Problem:
Copy out nothing but the line containing "url-loader, file-loader 와 같은 역할" and the lines that follow it to the end of the entries, exactly as they stand.
◆ ◆ ◆ ◆ ◆ ◆ ◆
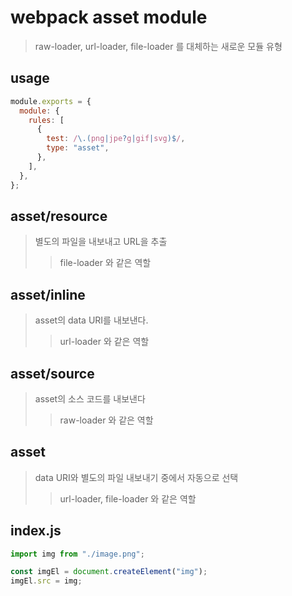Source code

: # webpack asset module

> raw-loader, url-loader, file-loader 를 대체하는 새로운 모듈 유형

## usage

```js
module.exports = {
  module: {
    rules: [
      {
        test: /\.(png|jpe?g|gif|svg)$/,
        type: "asset",
      },
    ],
  },
};
```

## asset/resource

> 별도의 파일을 내보내고 URL을 추출
>
> > file-loader 와 같은 역할

## asset/inline

> asset의 data URI를 내보낸다.
>
> > url-loader 와 같은 역할

## asset/source

> asset의 소스 코드를 내보낸다
>
> > raw-loader 와 같은 역할

## asset

> data URI와 별도의 파일 내보내기 중에서 자동으로 선택
>
> > url-loader, file-loader 와 같은 역할

## index.js

```js
import img from "./image.png";

const imgEl = document.createElement("img");
imgEl.src = img;
```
◆ ◆ ◆ ◆ ◆ ◆ ◆
Answer to this exercise:
> > url-loader, file-loader 와 같은 역할

## index.js

```js
import img from "./image.png";

const imgEl = document.createElement("img");
imgEl.src = img;
```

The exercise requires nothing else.